Pitfall 1: Forgetting NAT gateway routing. You attach Lambda to a VPC, and suddenly calls to external APIs start timing out. The reason is almost always a missing NAT gateway route. When you create a Lambda subnet, immediately verify the route table includes a default route to a NAT gateway. Make this a checklist item in your infrastructure-as-code templates.
Pitfall 2: Restrictive security groups. A common setup is to create separate security groups for different resource types (Lambda, RDS, ElastiCache) but forget to fully wire the egress rules. Lambda’s security group might not explicitly allow outbound traffic to RDS’s security group. Always double-check both the source security group (Lambda) and destination security group (RDS) are configured to allow the traffic.
Pitfall 3: Underestimating IP address requirements. Teams provision a /24 subnet for Lambda functions, deploy them successfully with low traffic, then see cryptic failures when concurrency spikes during a promotional event. Size your subnets generously. A /20 is a reasonable minimum for production Lambda workloads. IP addresses are cheap; the operational headaches of exhaustion are expensive.
Pitfall 4: Attaching functions to VPC unnecessarily. Some teams assume VPC attachment is always required or always good. This adds latency and complexity to functions that don’t need it. Be intentional about VPC attachment. Only attach functions that genuinely need private resource access.
Pitfall 5: Mixing subnets without understanding AZ distribution. It’s fine to specify multiple subnets across availability zones, but understand that Lambda doesn’t guarantee even distribution. If you specify two subnets but traffic happens to concentrate on one, you might exhaust IP addresses in that subnet while the other remains underutilized. Monitor subnet-level IP usage and adjust accordingly.
Conclusion#
Connecting Lambda to a VPC is a powerful capability that unlocks access to private infrastructure, but it’s not a default choice. Modern AWS—with Hyperplane ENIs dramatically reducing cold start penalties—has made VPC attachment far less costly than it used to be.
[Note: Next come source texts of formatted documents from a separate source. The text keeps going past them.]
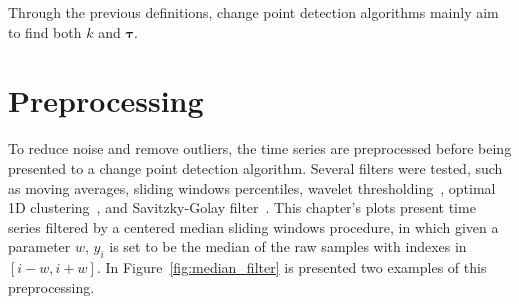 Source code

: Through the previous definitions, change point detection algorithms mainly aim
to find both $k$ and $\boldsymbol \tau$.

\section{Preprocessing}

To reduce noise and remove outliers, the time series are
preprocessed before being presented to a change point detection algorithm.
Several filters were tested, such as moving averages, sliding windows
percentiles,
wavelet thresholding~\cite{an_introduction_to_wavelets}, optimal 1D
clustering~\cite{ckmeans_1d_dp_optimal_k_means_clustering_in_one_dimension_by_dynamic_programming},
and Savitzky-Golay filter~\cite{savgol}.
This chapter's plots present time series filtered by a centered median
sliding windows procedure, in which given a parameter $w$, $y_{i}$ is set to be
the median of the raw samples with indexes in $[i-w, i+w]$. In
Figure~\ref{fig:median_filter} is presented two examples of this preprocessing.

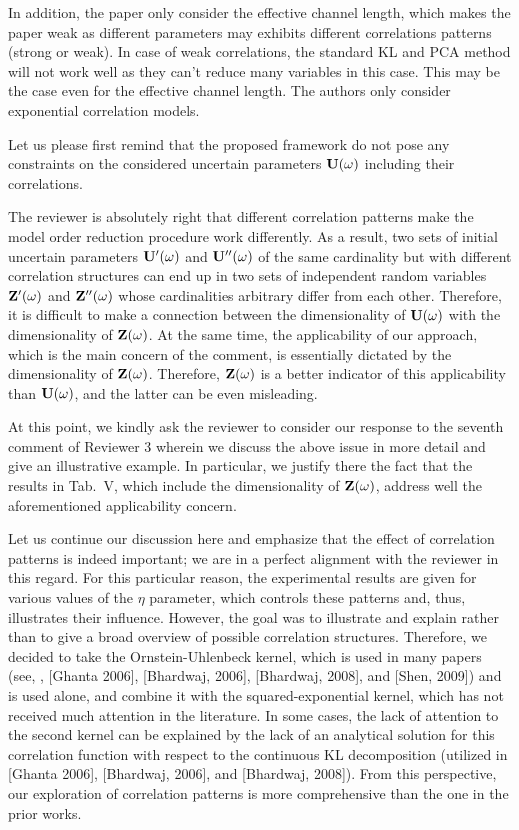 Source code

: \begin{reviewer}
In addition, the paper only consider the effective channel length, which makes the paper weak as different parameters may exhibits different correlations patterns (strong or weak). In case of weak correlations, the standard KL and PCA method will not work well as they can’t reduce many variables in this case. This may be the case even for the effective channel length. The authors only consider exponential correlation models.
\end{reviewer}
\begin{authors}
Let us please first remind that the proposed framework do not pose any constraints on the considered uncertain parameters $\mathbf{U}(\omega)$ including their correlations.

The reviewer is absolutely right that different correlation patterns make the model order reduction procedure work differently.
As a result, two sets of initial uncertain parameters $\mathbf{U}'(\omega)$ and $\mathbf{U}''(\omega)$ of the same cardinality but with different correlation structures can end up in two sets of independent random variables $\mathbf{Z}'(\omega)$ and $\mathbf{Z}''(\omega)$ whose cardinalities arbitrary differ from each other.
Therefore, it is difficult to make a connection between the dimensionality of $\mathbf{U}(\omega)$ with the dimensionality of $\mathbf{Z}(\omega)$.
At the same time, the applicability of our approach, which is the main concern of the comment, is essentially dictated by the dimensionality of $\mathbf{Z}(\omega)$.
Therefore, $\mathbf{Z}(\omega)$ is a better indicator of this applicability than $\mathbf{U}(\omega)$, and the latter can be even misleading.

At this point, we kindly ask the reviewer to consider our response to the seventh comment of Reviewer 3 wherein we discuss the above issue in more detail and give an illustrative example.
In particular, we justify there the fact that the results in Tab.~V, which include the dimensionality of $\mathbf{Z}(\omega)$, address well the aforementioned applicability concern.

Let us continue our discussion here and emphasize that the effect of correlation patterns is indeed important; we are in a perfect alignment with the reviewer in this regard.
For this particular reason, the experimental results are given for various values of the $\eta$ parameter, which controls these patterns and, thus, illustrates their influence.
However, the goal was to illustrate and explain rather than to give a broad overview of possible correlation structures.
Therefore, we decided to take the Ornstein-Uhlenbeck kernel, which is used in many papers (see, \eg, [Ghanta 2006], [Bhardwaj, 2006], [Bhardwaj, 2008], and [Shen, 2009]) and is used alone, and combine it with the squared-exponential kernel, which has not received much attention in the literature.
In some cases, the lack of attention to the second kernel can be explained by the lack of an analytical solution for this correlation function with respect to the continuous KL decomposition (utilized in [Ghanta 2006], [Bhardwaj, 2006], and [Bhardwaj, 2008]).
From this perspective, our exploration of correlation patterns is more comprehensive than the one in the prior works.


\end{authors}
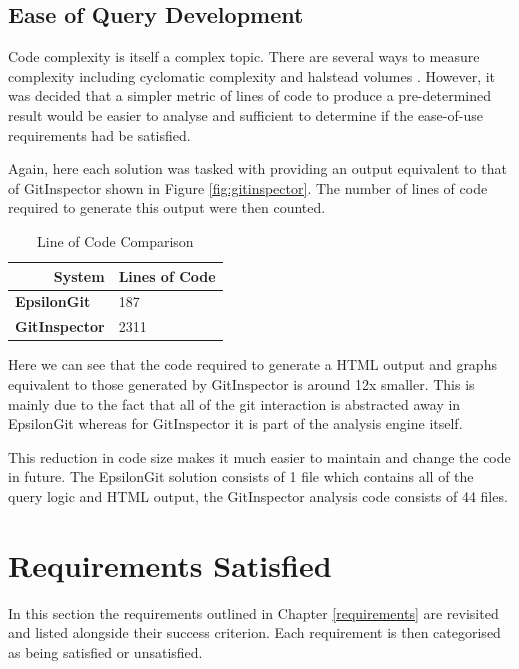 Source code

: \documentclass[11pt]{book}
\begin{document}
\subsection{Ease of Query Development}
Code complexity is itself a complex topic. There are several ways to measure complexity including cyclomatic complexity and halstead volumes \cite{halstead}. However, it was decided that a simpler metric of lines of code to produce a pre-determined result would be easier to analyse and sufficient to determine if the ease-of-use requirements had be satisfied.

Again, here each solution was tasked with providing an output equivalent to that of GitInspector shown in Figure \ref{fig:gitinspector}. The number of lines of code required to generate this output were then counted. 

\begin{table}[H]
\centering

\begin{tabular}{|l|l|}
\hline
\multicolumn{1}{|r|}{{\bf System}} & {\bf Lines of Code} \\ \hline
{\bf EpsilonGit}                   & 187                 \\ \hline
{\bf GitInspector}                 & 2311                \\ \hline
\end{tabular}
\caption{Line of Code Comparison}
\label{tab:loc}
\end{table}

Here we can see that the code required to generate a HTML output and graphs equivalent to those generated by GitInspector is around 12x smaller. This is mainly due to the fact that all of the git interaction is abstracted away in EpsilonGit whereas for GitInspector it is part of the analysis engine itself. 

This reduction in code size makes it much easier to maintain and change the code in future. The EpsilonGit solution consists of 1 file which contains all of the query logic and HTML output, the GitInspector analysis code consists of 44 files.

\section{Requirements Satisfied}
In this section the requirements outlined in Chapter \ref{requirements} are revisited and listed alongside their success criterion. Each requirement is then categorised as being satisfied or unsatisfied.
\end{document}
Today, the decision should be based on whether your function genuinely needs private resource access, not on performance anxiety.
When you do decide to attach Lambda to a VPC, be deliberate about configuration: right-size your subnets for expected concurrency, carefully configure security groups for both the Lambda function and target resources, and plan for outbound connectivity through NAT gateways. Use VPC endpoints for frequent AWS service calls to optimize latency and cost.
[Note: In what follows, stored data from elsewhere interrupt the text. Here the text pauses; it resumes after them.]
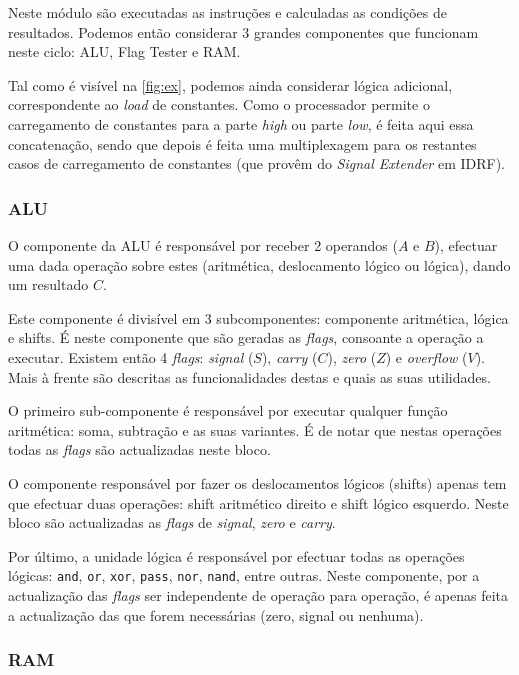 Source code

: \documentclass[a4paper]{article}
\begin{document}
			Neste módulo são executadas as instruções e calculadas as condições de resultados. Podemos então considerar 3 grandes componentes que funcionam neste ciclo: ALU, Flag Tester e RAM.
			
			Tal como é visível na \autoref{fig:ex}, podemos ainda considerar lógica adicional, correspondente ao \textit{load} de constantes. Como o processador permite o carregamento de constantes para a parte \textit{high} ou parte \textit{low}, é feita aqui essa concatenação, sendo que depois é feita uma multiplexagem para os restantes casos de carregamento de constantes (que provêm do \textit{Signal Extender} em IDRF).
		
			\subsubsection{ALU}
				
				O componente da ALU é responsável por receber 2 operandos ($A$ e $B$), efectuar uma dada operação sobre estes (aritmética, deslocamento lógico ou lógica), dando um resultado $C$.
				
				Este componente é divisível em 3 subcomponentes: componente aritmética, lógica e shifts. É neste componente que são geradas as \textit{flags}, consoante a operação a executar. Existem então 4 \textit{flags}: \textit{signal} ($S$), \textit{carry} ($C$), \textit{zero} ($Z$) e \textit{overflow} ($V$). Mais à frente são descritas as funcionalidades destas e quais as suas utilidades.
				
				O primeiro sub-componente é responsável por executar qualquer função aritmética: soma, subtração e as suas variantes. É de notar que nestas operações todas as \textit{flags} são actualizadas neste bloco.
				
				O componente responsável por fazer os deslocamentos lógicos (shifts) apenas tem que efectuar duas operações: shift aritmético direito e shift lógico esquerdo. Neste bloco são actualizadas as \textit{flags} de \textit{signal}, \textit{zero} e \textit{carry}.
				
				Por último, a unidade lógica é responsável por efectuar todas as operações lógicas: \texttt{and}, \texttt{or}, \texttt{xor}, \texttt{pass}, \texttt{nor}, \texttt{nand}, entre outras. Neste componente, por a actualização das \textit{flags} ser independente de operação para operação, é apenas feita a actualização das que forem necessárias (zero, signal ou nenhuma).
			
			\subsubsection{RAM}
				
\end{document}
The security group and subnet decisions you make at the start of your Lambda architecture have lasting implications. A well-planned VPC setup is resilient and maintainable. A hasty one becomes a source of mysterious failures and late-night debugging. Take the time to understand your function’s networking requirements upfront, and you’ll build systems that scale predictably and fail clearly when something goes wrong.